(Provided entries begins)

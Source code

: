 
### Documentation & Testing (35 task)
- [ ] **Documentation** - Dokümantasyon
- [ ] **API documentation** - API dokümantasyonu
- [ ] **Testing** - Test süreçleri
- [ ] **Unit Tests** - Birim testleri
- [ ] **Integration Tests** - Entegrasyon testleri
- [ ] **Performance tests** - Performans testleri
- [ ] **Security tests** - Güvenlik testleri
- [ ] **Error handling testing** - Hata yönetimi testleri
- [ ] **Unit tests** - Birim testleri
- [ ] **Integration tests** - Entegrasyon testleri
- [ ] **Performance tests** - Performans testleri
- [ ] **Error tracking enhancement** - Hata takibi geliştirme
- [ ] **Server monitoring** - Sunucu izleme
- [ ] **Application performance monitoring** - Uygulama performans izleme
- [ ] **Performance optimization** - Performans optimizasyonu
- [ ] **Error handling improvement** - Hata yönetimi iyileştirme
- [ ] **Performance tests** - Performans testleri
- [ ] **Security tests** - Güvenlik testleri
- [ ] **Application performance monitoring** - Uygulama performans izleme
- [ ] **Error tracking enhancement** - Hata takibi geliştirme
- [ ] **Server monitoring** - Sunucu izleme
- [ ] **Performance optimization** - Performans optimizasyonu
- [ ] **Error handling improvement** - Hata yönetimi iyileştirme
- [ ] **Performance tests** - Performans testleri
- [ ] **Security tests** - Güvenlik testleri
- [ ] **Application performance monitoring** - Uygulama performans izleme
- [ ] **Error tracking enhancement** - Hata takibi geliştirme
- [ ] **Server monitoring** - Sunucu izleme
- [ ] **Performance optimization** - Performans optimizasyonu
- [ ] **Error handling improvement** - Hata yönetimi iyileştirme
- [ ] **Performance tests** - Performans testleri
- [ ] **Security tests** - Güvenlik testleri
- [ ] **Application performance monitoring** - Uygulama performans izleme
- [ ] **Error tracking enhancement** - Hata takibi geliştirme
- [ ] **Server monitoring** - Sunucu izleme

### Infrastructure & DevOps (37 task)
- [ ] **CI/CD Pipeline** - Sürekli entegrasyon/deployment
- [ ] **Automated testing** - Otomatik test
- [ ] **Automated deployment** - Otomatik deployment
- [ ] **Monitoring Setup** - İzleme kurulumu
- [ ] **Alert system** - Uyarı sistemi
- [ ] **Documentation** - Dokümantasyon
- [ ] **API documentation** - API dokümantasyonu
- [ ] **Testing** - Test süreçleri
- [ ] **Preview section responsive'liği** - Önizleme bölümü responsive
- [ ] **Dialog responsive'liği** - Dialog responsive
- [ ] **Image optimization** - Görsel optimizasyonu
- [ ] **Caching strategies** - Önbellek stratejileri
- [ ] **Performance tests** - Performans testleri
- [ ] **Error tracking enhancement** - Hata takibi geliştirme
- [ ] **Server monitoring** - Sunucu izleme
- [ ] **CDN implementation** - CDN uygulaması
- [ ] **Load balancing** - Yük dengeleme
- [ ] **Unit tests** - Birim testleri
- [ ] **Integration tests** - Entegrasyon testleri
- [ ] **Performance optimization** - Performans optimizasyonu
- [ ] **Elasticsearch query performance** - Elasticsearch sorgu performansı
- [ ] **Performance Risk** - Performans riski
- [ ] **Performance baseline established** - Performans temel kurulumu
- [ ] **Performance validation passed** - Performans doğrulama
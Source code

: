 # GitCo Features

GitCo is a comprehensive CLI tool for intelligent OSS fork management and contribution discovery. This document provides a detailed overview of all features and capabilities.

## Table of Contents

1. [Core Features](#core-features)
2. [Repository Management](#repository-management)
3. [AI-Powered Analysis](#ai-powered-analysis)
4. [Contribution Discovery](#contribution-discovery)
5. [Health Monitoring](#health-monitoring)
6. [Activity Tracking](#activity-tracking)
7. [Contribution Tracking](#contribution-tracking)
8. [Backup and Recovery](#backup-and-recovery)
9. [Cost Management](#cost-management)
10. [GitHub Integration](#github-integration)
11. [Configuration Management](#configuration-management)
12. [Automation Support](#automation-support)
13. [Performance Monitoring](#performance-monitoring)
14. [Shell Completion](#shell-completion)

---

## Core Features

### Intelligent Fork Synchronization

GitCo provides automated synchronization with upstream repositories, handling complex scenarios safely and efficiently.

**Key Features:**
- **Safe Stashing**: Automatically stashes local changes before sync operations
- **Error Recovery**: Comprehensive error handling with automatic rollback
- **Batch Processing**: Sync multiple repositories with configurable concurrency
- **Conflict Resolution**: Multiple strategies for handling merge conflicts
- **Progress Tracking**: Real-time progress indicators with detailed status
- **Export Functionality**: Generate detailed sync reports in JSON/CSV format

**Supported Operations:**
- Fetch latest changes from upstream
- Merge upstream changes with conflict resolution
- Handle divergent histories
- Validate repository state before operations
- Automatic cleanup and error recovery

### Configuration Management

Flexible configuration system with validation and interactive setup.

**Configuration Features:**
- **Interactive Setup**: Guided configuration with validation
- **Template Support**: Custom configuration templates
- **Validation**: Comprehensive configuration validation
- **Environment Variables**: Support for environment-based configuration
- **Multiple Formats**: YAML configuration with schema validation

(Provided entries ends)

* _Instructions for the task_: Whatever appears in the records must be returned exactly.

* _Answer to this problem_:
Source code

: 
### Documentation & Testing (35 task)
- [ ] **Documentation** - Dokümantasyon
- [ ] **API documentation** - API dokümantasyonu
- [ ] **Testing** - Test süreçleri
- [ ] **Unit Tests** - Birim testleri
- [ ] **Integration Tests** - Entegrasyon testleri
- [ ] **Performance tests** - Performans testleri
- [ ] **Security tests** - Güvenlik testleri
- [ ] **Error handling testing** - Hata yönetimi testleri
- [ ] **Unit tests** - Birim testleri
- [ ] **Integration tests** - Entegrasyon testleri
- [ ] **Performance tests** - Performans testleri
- [ ] **Error tracking enhancement** - Hata takibi geliştirme
- [ ] **Server monitoring** - Sunucu izleme
- [ ] **Application performance monitoring** - Uygulama performans izleme
- [ ] **Performance optimization** - Performans optimizasyonu
- [ ] **Error handling improvement** - Hata yönetimi iyileştirme
- [ ] **Performance tests** - Performans testleri
- [ ] **Security tests** - Güvenlik testleri
- [ ] **Application performance monitoring** - Uygulama performans izleme
- [ ] **Error tracking enhancement** - Hata takibi geliştirme
- [ ] **Server monitoring** - Sunucu izleme
- [ ] **Performance optimization** - Performans optimizasyonu
- [ ] **Error handling improvement** - Hata yönetimi iyileştirme
- [ ] **Performance tests** - Performans testleri
- [ ] **Security tests** - Güvenlik testleri
- [ ] **Application performance monitoring** - Uygulama performans izleme
- [ ] **Error tracking enhancement** - Hata takibi geliştirme
- [ ] **Server monitoring** - Sunucu izleme
- [ ] **Performance optimization** - Performans optimizasyonu
- [ ] **Error handling improvement** - Hata yönetimi iyileştirme
- [ ] **Performance tests** - Performans testleri
- [ ] **Security tests** - Güvenlik testleri
- [ ] **Application performance monitoring** - Uygulama performans izleme
- [ ] **Error tracking enhancement** - Hata takibi geliştirme
- [ ] **Server monitoring** - Sunucu izleme

### Infrastructure & DevOps (37 task)
- [ ] **CI/CD Pipeline** - Sürekli entegrasyon/deployment
- [ ] **Automated testing** - Otomatik test
- [ ] **Automated deployment** - Otomatik deployment
- [ ] **Monitoring Setup** - İzleme kurulumu
- [ ] **Alert system** - Uyarı sistemi
- [ ] **Documentation** - Dokümantasyon
- [ ] **API documentation** - API dokümantasyonu
- [ ] **Testing** - Test süreçleri
- [ ] **Preview section responsive'liği** - Önizleme bölümü responsive
- [ ] **Dialog responsive'liği** - Dialog responsive
- [ ] **Image optimization** - Görsel optimizasyonu
- [ ] **Caching strategies** - Önbellek stratejileri
- [ ] **Performance tests** - Performans testleri
- [ ] **Error tracking enhancement** - Hata takibi geliştirme
- [ ] **Server monitoring** - Sunucu izleme
- [ ] **CDN implementation** - CDN uygulaması
- [ ] **Load balancing** - Yük dengeleme
- [ ] **Unit tests** - Birim testleri
- [ ] **Integration tests** - Entegrasyon testleri
- [ ] **Performance optimization** - Performans optimizasyonu
- [ ] **Elasticsearch query performance** - Elasticsearch sorgu performansı
- [ ] **Performance Risk** - Performans riski
- [ ] **Performance baseline established** - Performans temel kurulumu
- [ ] **Performance validation passed** - Performans doğrulama
Source code

: # GitCo Features

GitCo is a comprehensive CLI tool for intelligent OSS fork management and contribution discovery. This document provides a detailed overview of all features and capabilities.

## Table of Contents

1. [Core Features](#core-features)
2. [Repository Management](#repository-management)
3. [AI-Powered Analysis](#ai-powered-analysis)
4. [Contribution Discovery](#contribution-discovery)
5. [Health Monitoring](#health-monitoring)
6. [Activity Tracking](#activity-tracking)
7. [Contribution Tracking](#contribution-tracking)
8. [Backup and Recovery](#backup-and-recovery)
9. [Cost Management](#cost-management)
10. [GitHub Integration](#github-integration)
11. [Configuration Management](#configuration-management)
12. [Automation Support](#automation-support)
13. [Performance Monitoring](#performance-monitoring)
14. [Shell Completion](#shell-completion)

---

## Core Features

### Intelligent Fork Synchronization

GitCo provides automated synchronization with upstream repositories, handling complex scenarios safely and efficiently.

**Key Features:**
- **Safe Stashing**: Automatically stashes local changes before sync operations
- **Error Recovery**: Comprehensive error handling with automatic rollback
- **Batch Processing**: Sync multiple repositories with configurable concurrency
- **Conflict Resolution**: Multiple strategies for handling merge conflicts
- **Progress Tracking**: Real-time progress indicators with detailed status
- **Export Functionality**: Generate detailed sync reports in JSON/CSV format

**Supported Operations:**
- Fetch latest changes from upstream
- Merge upstream changes with conflict resolution
- Handle divergent histories
- Validate repository state before operations
- Automatic cleanup and error recovery

### Configuration Management

Flexible configuration system with validation and interactive setup.

**Configuration Features:**
- **Interactive Setup**: Guided configuration with validation
- **Template Support**: Custom configuration templates
- **Validation**: Comprehensive configuration validation
- **Environment Variables**: Support for environment-based configuration
- **Multiple Formats**: YAML configuration with schema validation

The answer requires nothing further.